Today the lives of composers and artists come under closer psychological scrutiny on-screen and questions of failure and success have become more complicated. The disappearance of Camille Saint-Saens from the celebrity he once enjoyed - save for a few popular works - has robbed him from such posthumous fame, though it is certain that his reactions to it would have been more caustic than most.

His pianoforte debut in 1846, in Paris at the age of 10, survived in legend throughout his life. He toured Europe as its greatest organist and one of its three greatest pianists. As composer he endured opposition and bitter criticism in the peculiarly fevered Paris of his day. Fellow critics would openly express the hope that his opera Le Timbre d'Argent from the pen of "a grotesque dwarf" would be hissed off the stage. After years of frustration his carefully wrought masterpiece Samson and Delilah was eventually produced in Weimar under Liszt; only four Frenchmen were present. It had to wait a further 15 years, applauded everywhere but Paris, before it was admitted to the stage of the prestigious Paris Opera.

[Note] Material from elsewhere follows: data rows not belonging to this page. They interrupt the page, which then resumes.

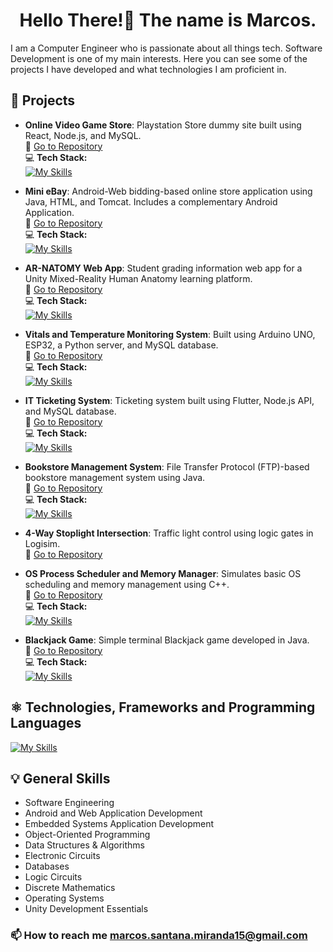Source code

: <h1 align="center">Hello There!👋 The name is Marcos.</h1>
 I am a Computer Engineer who is passionate about all things tech.
 Software Development is one of my main interests.
 Here you can see some of the projects I have developed and what technologies I am proficient in.

## 🚀 Projects

- **Online Video Game Store**: Playstation Store dummy site built using React, Node.js, and MySQL.  
  🔗 [Go to Repository](https://github.com/T1NKER0/Online-Video-Game-Store)  
  💻 **Tech Stack:** <br>[![My Skills](https://skillicons.dev/icons?i=react,nodejs,mysql)](https://skillicons.dev)

- **Mini eBay**: Android-Web bidding-based online store application using Java, HTML, and Tomcat. Includes a complementary Android Application. <br/>
  🔗 [Go to Repository](https://github.com/T1NKER0/Mini-eBay)  
  💻 **Tech Stack:**<br> [![My Skills](https://skillicons.dev/icons?i=java,mysql,html,androidstudio)](https://skillicons.dev)

- **AR-NATOMY Web App**: Student grading information web app for a Unity Mixed-Reality Human Anatomy learning platform.  
  🔗 [Go to Repository](https://github.com/T1NKER0/AR-NATOMY)  
  💻 **Tech Stack:**<br> [![My Skills](https://skillicons.dev/icons?i=java,mysql,html,css)](https://skillicons.dev)

- **Vitals and Temperature Monitoring System**: Built using Arduino UNO, ESP32, a Python server, and MySQL database.  
  🔗 [Go to Repository](https://github.com/T1NKER0/Vitals-Monitoring-System)  
  💻 **Tech Stack:** <br>[![My Skills](https://skillicons.dev/icons?i=arduino,cpp,python,mysql)](https://skillicons.dev)

- **IT Ticketing System**: Ticketing system built using Flutter, Node.js API, and MySQL database.  
  🔗 [Go to Repository](https://github.com/T1NKER0/IT-Ticketing-System)  
  💻 **Tech Stack:** <br>[![My Skills](https://skillicons.dev/icons?i=flutter,nodejs,mysql)](https://skillicons.dev)

- **Bookstore Management System**: File Transfer Protocol (FTP)-based bookstore management system using Java.  
  🔗 [Go to Repository](https://github.com/T1NKER0/Bookstore-Management-System)  
  💻 **Tech Stack:**<br> [![My Skills](https://skillicons.dev/icons?i=java)](https://skillicons.dev)

- **4-Way Stoplight Intersection**: Traffic light control using logic gates in Logisim.  
  🔗 [Go to Repository](https://github.com/T1NKER0/DIGITAL_LOGIC_4_WAY_TRAFFIC_LIGHT_CONTROL)

- **OS Process Scheduler and Memory Manager**: Simulates basic OS scheduling and memory management using C++.  
  🔗 [Go to Repository](https://github.com/T1NKER0/Operating_Systems_Process_Scheduler_and_Memory_Manager)  
  💻 **Tech Stack:** <br>[![My Skills](https://skillicons.dev/icons?i=cpp)](https://skillicons.dev)

- **Blackjack Game**: Simple terminal Blackjack game developed in Java.  
  🔗 [Go to Repository](https://github.com/T1NKER0/Java_Blackjack_Game)  
  💻 **Tech Stack:** <br>[![My Skills](https://skillicons.dev/icons?i=java)](https://skillicons.dev)

 ## ⚛️ Technologies, Frameworks and Programming Languages
[![My Skills](https://skillicons.dev/icons?i=arduino,react,flutter,flask,androidstudio,mysql,postgres,nodejs,html,css,js,ts,java,cpp,python,cs,git,linux,unity)](https://skillicons.dev)

## 💡 General Skills

 - Software Engineering 
 - Android and Web Application Development
 - Embedded Systems Application Development
 - Object-Oriented Programming
 - Data Structures & Algorithms
 - Electronic Circuits
 - Databases
 - Logic Circuits
 - Discrete Mathematics
 - Operating Systems
 - Unity Development Essentials

 ### 📫 How to reach me **marcos.santana.miranda15@gmail.com**





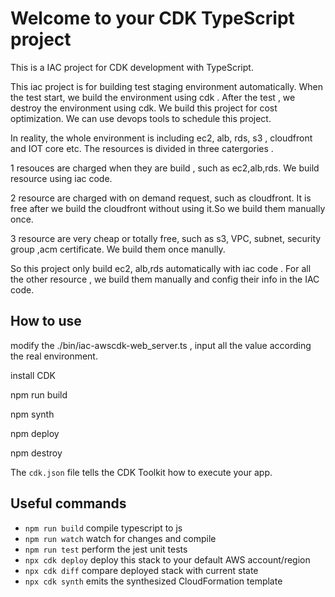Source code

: # Welcome to your CDK TypeScript project

This is a IAC project for CDK development with TypeScript.

This iac project is for building test staging environment automatically. When the test start, we build the environment using cdk . After the test , we destroy the environment using cdk. We build this project for cost optimization. We can use devops tools to schedule this project.

In reality, the whole environment is  including ec2, alb, rds, s3 , cloudfront  and IOT core etc. The resources is divided in three catergories . 

1 resouces are charged when they are build , such as ec2,alb,rds. We build resource using iac code. 

2 resource are charged with on demand request, such as cloudfront. It is free after we build the cloudfront without using it.So we build them manually once.

3 resource are very cheap or totally free, such as s3, VPC, subnet, security group ,acm certificate. We build them once manully.

So this project only build ec2, alb,rds automatically with iac code . For all the other resource , we build them manually and config their info in the IAC code.

## How to use

modify the  ./bin/iac-awscdk-web_server.ts   , input all the value according the real environment.

install CDK 

npm run build 

npm synth

npm deploy 

npm destroy 

The `cdk.json` file tells the CDK Toolkit how to execute your app.

## Useful commands

* `npm run build`   compile typescript to js
* `npm run watch`   watch for changes and compile
* `npm run test`    perform the jest unit tests
* `npx cdk deploy`  deploy this stack to your default AWS account/region
* `npx cdk diff`    compare deployed stack with current state
* `npx cdk synth`   emits the synthesized CloudFormation template
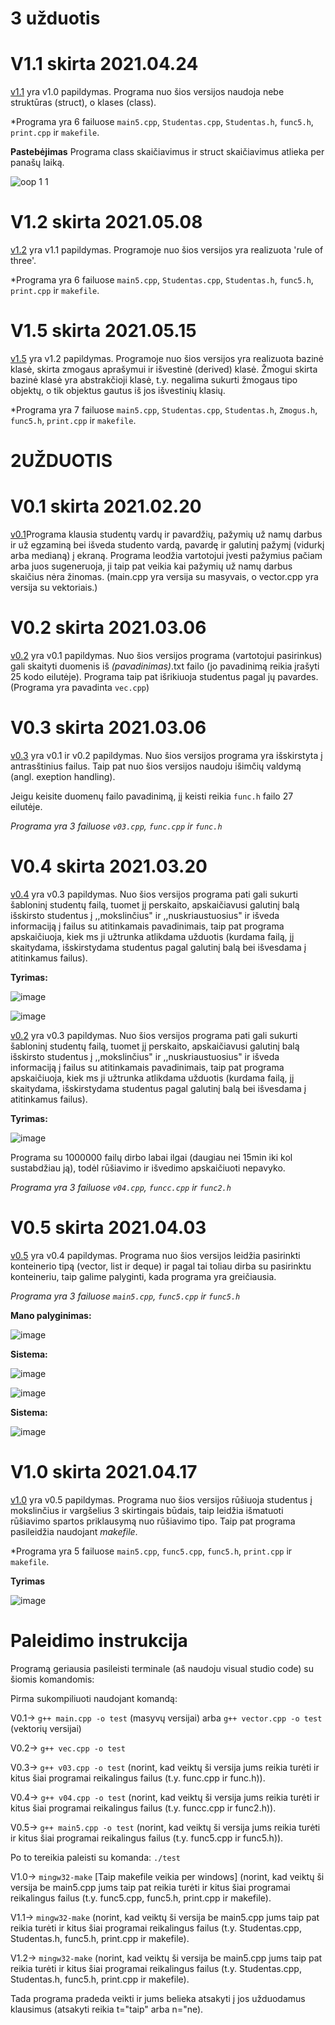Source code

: # 3 užduotis

# V1.1 skirta 2021.04.24

[v1.1](https://github.com/Sasnauskaite/3uzd/releases/tag/v1.1) yra v1.0 papildymas. Programa nuo šios versijos naudoja nebe struktūras (struct), o klases (class).

*Programa yra 6 failuose `main5.cpp`, `Studentas.cpp`, `Studentas.h`,  `func5.h`, `print.cpp` ir `makefile`.

**Pastebėjimas**
Programa class skaičiavimus ir struct skaičiavimus atlieka per panašų laiką.

![oop 1 1](https://user-images.githubusercontent.com/78842487/119732484-ea3eaf00-be80-11eb-801e-7455e695a39c.png)

# V1.2 skirta 2021.05.08

[v1.2](https://github.com/Sasnauskaite/3uzd/releases/tag/V1.2) yra v1.1 papildymas. Programoje nuo šios versijos yra realizuota 'rule of three'.

*Programa yra 6 failuose `main5.cpp`, `Studentas.cpp`, `Studentas.h`,  `func5.h`, `print.cpp` ir `makefile`.

# V1.5 skirta 2021.05.15

[v1.5](https://github.com/Sasnauskaite/3uzd/releases/tag/V1.5) yra v1.2 papildymas. Programoje nuo šios versijos yra realizuota bazinė klasė, skirta zmogaus aprašymui ir išvestinė (derived) klasė. Žmogui skirta bazinė klasė yra abstrakčioji klasė, t.y. negalima sukurti žmogaus tipo objektų, o tik objektus gautus iš jos išvestinių klasių.

*Programa yra 7 failuose `main5.cpp`, `Studentas.cpp`, `Studentas.h`, `Zmogus.h`,  `func5.h`, `print.cpp` ir `makefile`.

# 2UŽDUOTIS

# V0.1 skirta 2021.02.20

[v0.1](https://github.com/Sasnauskaite/2uzduotis/releases/tag/V0.1)Programa klausia studentų vardų ir pavardžių, pažymių už namų darbus ir už egzaminą bei išveda studento vardą, pavardę ir galutinį pažymį (vidurkį arba medianą) į ekraną. Programa leodžia vartotojui įvesti pažymius pačiam arba juos sugeneruoja, ji taip pat veikia kai pažymių už namų darbus skaičius nėra žinomas. (main.cpp yra versija su masyvais, o vector.cpp yra versija su vektoriais.)

# V0.2 skirta 2021.03.06

[v0.2](https://github.com/Sasnauskaite/2uzduotis/releases/tag/v0.2) yra v0.1 papildymas. Nuo šios versijos programa (vartotojui pasirinkus) gali skaityti duomenis iš *(pavadinimas)*.txt failo (jo pavadinimą reikia įrašyti 25 kodo eilutėje). Programa taip pat išrikiuoja studentus pagal jų pavardes. (Programa yra pavadinta ``vec.cpp``)

# V0.3 skirta 2021.03.06

[v0.3](https://github.com/Sasnauskaite/2uzduotis/releases/tag/v0.3) yra v0.1 ir v0.2 papildymas. Nuo šios versijos programa yra išskirstyta į antrasštinius failus. 
Taip pat nuo šios versijos naudoju išimčių valdymą (angl. exeption handling).

Jeigu keisite duomenų failo pavadinimą, jį keisti reikia `func.h` failo 27 eilutėje.

*Programa yra 3 failuose `v03.cpp`, `func.cpp` ir `func.h`*

# V0.4 skirta 2021.03.20


[v0.4](https://github.com/Sasnauskaite/2uzduotis/releases/tag/v0.4) yra v0.3 papildymas. Nuo šios versijos programa pati gali sukurti šabloninį studentų failą, tuomet jį perskaito, apskaičiavusi galutinį balą išskirsto studentus į ,,mokslinčius" ir ,,nuskriaustuosius" ir išveda informaciją į failus su atitinkamais pavadinimais, taip pat programa apskaičiuoja, kiek ms ji užtrunka atlikdama užduotis (kurdama failą, jį skaitydama, išskirstydama studentus pagal galutinį balą bei išvesdama į atitinkamus failus).

**Tyrimas:**


![image](https://user-images.githubusercontent.com/78842487/116102017-fe8f6080-a6b6-11eb-9ac3-6993b124da04.png)

![image](https://user-images.githubusercontent.com/78842487/116103516-55496a00-a6b8-11eb-8673-af17fe2dff55.png)

[v0.2](https://github.com/Sasnauskaite/2uzduotis/releases/tag/v0.4) yra v0.3 papildymas. Nuo šios versijos programa pati gali sukurti šabloninį studentų failą, tuomet jį perskaito, apskaičiavusi galutinį balą išskirsto studentus į ,,mokslinčius" ir ,,nuskriaustuosius" ir išveda informaciją į failus su atitinkamais pavadinimais, taip pat programa apskaičiuoja, kiek ms ji užtrunka atlikdama užduotis (kurdama failą, jį skaitydama, išskirstydama studentus pagal galutinį balą bei išvesdama į atitinkamus failus).

**Tyrimas:**

![image](https://user-images.githubusercontent.com/78842487/116078575-76519100-a69f-11eb-877d-d75fec6db840.png)


Programa su 1000000 failų dirbo labai ilgai (daugiau nei 15min iki kol sustabdžiau ją), todėl rūšiavimo ir išvedimo apskaičiuoti nepavyko.

*Programa yra 3 failuose `v04.cpp`, `funcc.cpp` ir `func2.h`*


# V0.5 skirta 2021.04.03

[v0.5](https://github.com/Sasnauskaite/2uzduotis/releases/tag/v0.5) yra v0.4 papildymas. Programa nuo šios versijos leidžia pasirinkti konteinerio tipą (vector, list ir deque) ir pagal tai toliau dirba su pasirinktu konteineriu, taip galime palyginti, kada programa yra greičiausia.

*Programa yra 3 failuose `main5.cpp`, `func5.cpp` ir `func5.h`*

**Mano palyginimas:**


![image](https://user-images.githubusercontent.com/78842487/116101872-e1f32880-a6b6-11eb-921b-0bf263dc59dd.png)

**Sistema:**

![image](https://user-images.githubusercontent.com/78842487/116100764-ebc85c00-a6b5-11eb-8348-94ad377a0d5c.png)

![image](https://user-images.githubusercontent.com/78842487/116103587-66927680-a6b8-11eb-937d-3d2765b5e2c4.png)

**Sistema:**

![image](https://user-images.githubusercontent.com/78842487/116103622-6eeab180-a6b8-11eb-8f36-dee49864b078.png)

# V1.0 skirta 2021.04.17

[v1.0](https://github.com/Sasnauskaite/2uzduotis/releases/tag/v1.0) yra v0.5 papildymas. Programa nuo šios versijos rūšiuoja studentus į mokslinčius ir vargšelius 3 skirtingais būdais, taip leidžia išmatuoti rūšiavimo spartos priklausymą nuo rūšiavimo tipo. Taip pat programa pasileidžia naudojant *makefile*.

*Programa yra 5 failuose `main5.cpp`, `func5.cpp`, `func5.h`, `print.cpp` ir `makefile`.

**Tyrimas**

![image](https://user-images.githubusercontent.com/78842487/118854802-c1954300-b8dd-11eb-85c4-c7cab8f05dea.png)



# Paleidimo instrukcija
Programą geriausia pasileisti terminale (aš naudoju visual studio code) su šiomis komandomis:

Pirma sukompiliuoti naudojant komandą: 

V0.1-> `g++ main.cpp -o test` (masyvų versijai) arba `g++ vector.cpp -o test` (vektorių versijai)

V0.2-> `g++ vec.cpp -o test`

V0.3-> `g++ v03.cpp -o test` (norint, kad veiktų ši versija jums reikia turėti ir kitus šiai programai reikalingus failus (t.y. func.cpp ir func.h)).

V0.4-> `g++ v04.cpp -o test` (norint, kad veiktų ši versija jums reikia turėti ir kitus šiai programai reikalingus failus (t.y. funcc.cpp ir func2.h)).


V0.5-> `g++ main5.cpp -o test` (norint, kad veiktų ši versija jums reikia turėti ir kitus šiai programai reikalingus failus (t.y. func5.cpp ir func5.h)).

Po to tereikia paleisti su komanda: `./test`

V1.0-> `mingw32-make` [Taip makefile veikia per windows] (norint, kad veiktų ši versija be main5.cpp jums taip pat reikia turėti ir kitus šiai programai reikalingus failus (t.y. func5.cpp, func5.h, print.cpp ir makefile).

V1.1-> `mingw32-make` (norint, kad veiktų ši versija be main5.cpp jums taip pat reikia turėti ir kitus šiai programai reikalingus failus (t.y. Studentas.cpp, Studentas.h, func5.h, print.cpp ir makefile).

V1.2-> `mingw32-make` (norint, kad veiktų ši versija be main5.cpp jums taip pat reikia turėti ir kitus šiai programai reikalingus failus (t.y. Studentas.cpp, Studentas.h, func5.h, print.cpp ir makefile).

Tada programa pradeda veikti ir jums belieka atsakyti į jos užduodamus klausimus (atsakyti reikia t="taip" arba n="ne).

But eventually he enjoyed a popular and critical acclamation whose dimensions probably only Hollywood could finance on screen. At the Arena in the French town of Beziers, 10,000 spectators surged down the aisles cheering his score for the verse-drama Dejanire, with its spectacular scenic resurrection of the Persian Empire and the huge forces he conducted: the military bands and an orchestra with 18 harps, placed against the skyline, and an array of 25 trumpets.

In 1915, when he was representing wartime France at the San Francisco Exhibition, word spread that the composer of the "Organ" Symphony was present; there were spontaneous calls for him to appear and eventually the whole audience of 4,000 rose to cheer and look in wonderment upon a figure whose long life extended back almost to days of Beethoven and Schubert.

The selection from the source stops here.